Collected data
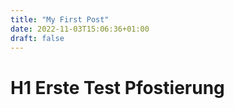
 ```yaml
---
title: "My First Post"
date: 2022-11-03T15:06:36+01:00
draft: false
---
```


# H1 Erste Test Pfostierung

...

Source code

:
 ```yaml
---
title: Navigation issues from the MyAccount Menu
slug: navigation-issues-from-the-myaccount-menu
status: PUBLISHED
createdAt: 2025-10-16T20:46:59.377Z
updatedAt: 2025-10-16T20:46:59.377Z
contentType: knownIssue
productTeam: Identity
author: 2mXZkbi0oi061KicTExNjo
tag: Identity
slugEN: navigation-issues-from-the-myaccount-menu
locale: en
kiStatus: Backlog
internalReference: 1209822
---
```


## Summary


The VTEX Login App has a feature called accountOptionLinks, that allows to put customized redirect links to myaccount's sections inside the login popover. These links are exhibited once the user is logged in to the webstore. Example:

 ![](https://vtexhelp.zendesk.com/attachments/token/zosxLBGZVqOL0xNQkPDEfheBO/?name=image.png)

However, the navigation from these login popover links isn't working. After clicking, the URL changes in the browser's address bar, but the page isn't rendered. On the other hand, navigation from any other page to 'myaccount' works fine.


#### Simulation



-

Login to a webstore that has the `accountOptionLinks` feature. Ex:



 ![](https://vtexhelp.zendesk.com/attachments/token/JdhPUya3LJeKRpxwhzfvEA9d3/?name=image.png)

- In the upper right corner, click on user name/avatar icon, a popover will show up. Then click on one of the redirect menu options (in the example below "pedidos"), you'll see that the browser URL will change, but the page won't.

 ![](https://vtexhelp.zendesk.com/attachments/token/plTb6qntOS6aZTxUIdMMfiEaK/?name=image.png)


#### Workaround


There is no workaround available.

* * *

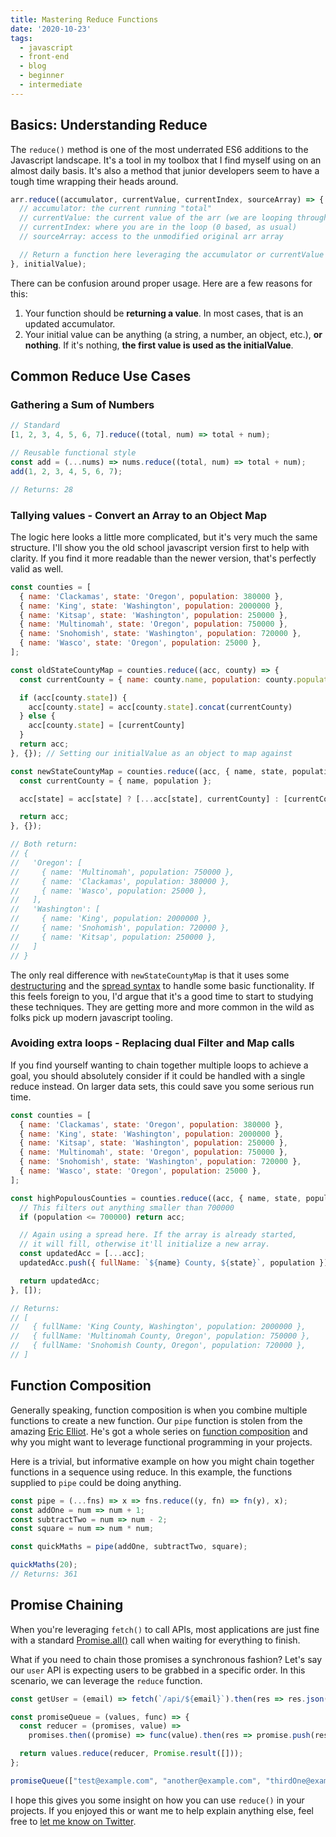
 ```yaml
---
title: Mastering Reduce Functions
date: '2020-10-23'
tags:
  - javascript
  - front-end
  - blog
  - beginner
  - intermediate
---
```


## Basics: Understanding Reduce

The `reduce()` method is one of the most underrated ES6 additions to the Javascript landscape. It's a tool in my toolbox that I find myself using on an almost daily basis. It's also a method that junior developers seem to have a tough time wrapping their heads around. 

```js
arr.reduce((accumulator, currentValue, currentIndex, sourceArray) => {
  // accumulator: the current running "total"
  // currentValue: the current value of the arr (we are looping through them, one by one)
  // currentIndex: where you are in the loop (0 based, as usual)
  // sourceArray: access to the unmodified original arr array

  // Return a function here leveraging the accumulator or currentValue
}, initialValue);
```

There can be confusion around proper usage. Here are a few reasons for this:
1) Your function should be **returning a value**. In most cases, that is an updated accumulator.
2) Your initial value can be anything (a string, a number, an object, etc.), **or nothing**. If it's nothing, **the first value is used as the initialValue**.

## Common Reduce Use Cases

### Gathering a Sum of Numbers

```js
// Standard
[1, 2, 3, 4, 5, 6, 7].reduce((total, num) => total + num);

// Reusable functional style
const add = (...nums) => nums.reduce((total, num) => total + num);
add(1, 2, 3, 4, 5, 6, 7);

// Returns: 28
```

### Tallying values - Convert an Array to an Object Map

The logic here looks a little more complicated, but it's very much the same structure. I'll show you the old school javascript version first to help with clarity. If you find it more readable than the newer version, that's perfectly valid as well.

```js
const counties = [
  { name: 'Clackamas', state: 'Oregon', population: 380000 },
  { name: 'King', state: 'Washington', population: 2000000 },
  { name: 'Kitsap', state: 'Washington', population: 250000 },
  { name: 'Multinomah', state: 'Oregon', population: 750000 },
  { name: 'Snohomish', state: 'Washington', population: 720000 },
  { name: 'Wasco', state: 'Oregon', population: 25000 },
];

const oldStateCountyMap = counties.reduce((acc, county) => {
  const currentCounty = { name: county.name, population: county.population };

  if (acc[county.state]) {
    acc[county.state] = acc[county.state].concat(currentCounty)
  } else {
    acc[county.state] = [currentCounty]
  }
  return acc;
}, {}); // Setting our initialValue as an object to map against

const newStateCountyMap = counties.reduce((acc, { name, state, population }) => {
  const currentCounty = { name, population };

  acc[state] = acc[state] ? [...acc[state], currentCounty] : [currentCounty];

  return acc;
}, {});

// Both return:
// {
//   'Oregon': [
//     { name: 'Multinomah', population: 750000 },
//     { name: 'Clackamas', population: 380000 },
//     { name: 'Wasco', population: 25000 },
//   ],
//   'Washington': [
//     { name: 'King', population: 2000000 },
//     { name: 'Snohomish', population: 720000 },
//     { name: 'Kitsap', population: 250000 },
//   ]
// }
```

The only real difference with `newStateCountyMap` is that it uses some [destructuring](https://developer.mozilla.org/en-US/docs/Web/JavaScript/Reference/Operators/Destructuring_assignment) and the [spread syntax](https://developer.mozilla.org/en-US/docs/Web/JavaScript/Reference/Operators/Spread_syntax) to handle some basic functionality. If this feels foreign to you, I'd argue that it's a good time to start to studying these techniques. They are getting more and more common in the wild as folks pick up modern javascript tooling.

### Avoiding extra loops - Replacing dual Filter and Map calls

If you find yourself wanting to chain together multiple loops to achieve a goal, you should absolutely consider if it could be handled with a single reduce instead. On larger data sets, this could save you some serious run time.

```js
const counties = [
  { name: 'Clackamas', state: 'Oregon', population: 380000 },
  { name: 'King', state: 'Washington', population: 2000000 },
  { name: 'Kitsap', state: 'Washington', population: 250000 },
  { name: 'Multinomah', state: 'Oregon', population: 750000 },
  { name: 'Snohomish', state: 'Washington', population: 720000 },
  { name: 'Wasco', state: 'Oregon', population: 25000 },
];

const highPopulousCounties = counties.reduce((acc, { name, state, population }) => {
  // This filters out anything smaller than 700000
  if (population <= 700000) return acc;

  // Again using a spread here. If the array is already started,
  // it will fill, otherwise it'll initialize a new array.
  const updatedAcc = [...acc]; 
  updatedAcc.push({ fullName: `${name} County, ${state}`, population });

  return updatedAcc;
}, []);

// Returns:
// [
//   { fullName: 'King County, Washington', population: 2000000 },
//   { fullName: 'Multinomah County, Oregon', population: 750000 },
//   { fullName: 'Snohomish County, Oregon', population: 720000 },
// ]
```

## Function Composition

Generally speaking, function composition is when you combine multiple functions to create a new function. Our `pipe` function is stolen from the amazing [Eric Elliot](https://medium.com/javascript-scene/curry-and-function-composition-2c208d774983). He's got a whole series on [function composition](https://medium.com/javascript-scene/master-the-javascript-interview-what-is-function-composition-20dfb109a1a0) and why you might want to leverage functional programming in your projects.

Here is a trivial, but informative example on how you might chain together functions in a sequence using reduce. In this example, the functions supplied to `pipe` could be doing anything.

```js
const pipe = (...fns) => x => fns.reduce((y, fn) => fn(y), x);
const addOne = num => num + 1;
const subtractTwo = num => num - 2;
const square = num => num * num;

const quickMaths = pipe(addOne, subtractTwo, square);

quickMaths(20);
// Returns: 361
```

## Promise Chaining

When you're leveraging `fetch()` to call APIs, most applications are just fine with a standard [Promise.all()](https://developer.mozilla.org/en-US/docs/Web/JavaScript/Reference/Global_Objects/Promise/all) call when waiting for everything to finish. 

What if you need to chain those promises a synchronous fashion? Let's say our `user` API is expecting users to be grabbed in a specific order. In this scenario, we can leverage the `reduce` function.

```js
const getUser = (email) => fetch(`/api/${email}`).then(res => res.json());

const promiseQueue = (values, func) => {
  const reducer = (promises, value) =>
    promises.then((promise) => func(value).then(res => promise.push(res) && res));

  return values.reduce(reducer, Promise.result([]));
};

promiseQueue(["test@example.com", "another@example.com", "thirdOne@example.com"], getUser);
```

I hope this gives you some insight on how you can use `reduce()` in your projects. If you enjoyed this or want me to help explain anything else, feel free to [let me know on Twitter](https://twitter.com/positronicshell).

[WHAT TO PRODUCE]
Copy every line of the entries above in which "leveraging" occurs.

[RESPONSE BELOW]
  // Return a function here leveraging the accumulator or currentValue
When you're leveraging `fetch()` to call APIs, most applications are just fine with a standard [Promise.all()](https://developer.mozilla.org/en-US/docs/Web/JavaScript/Reference/Global_Objects/Promise/all) call when waiting for everything to finish. 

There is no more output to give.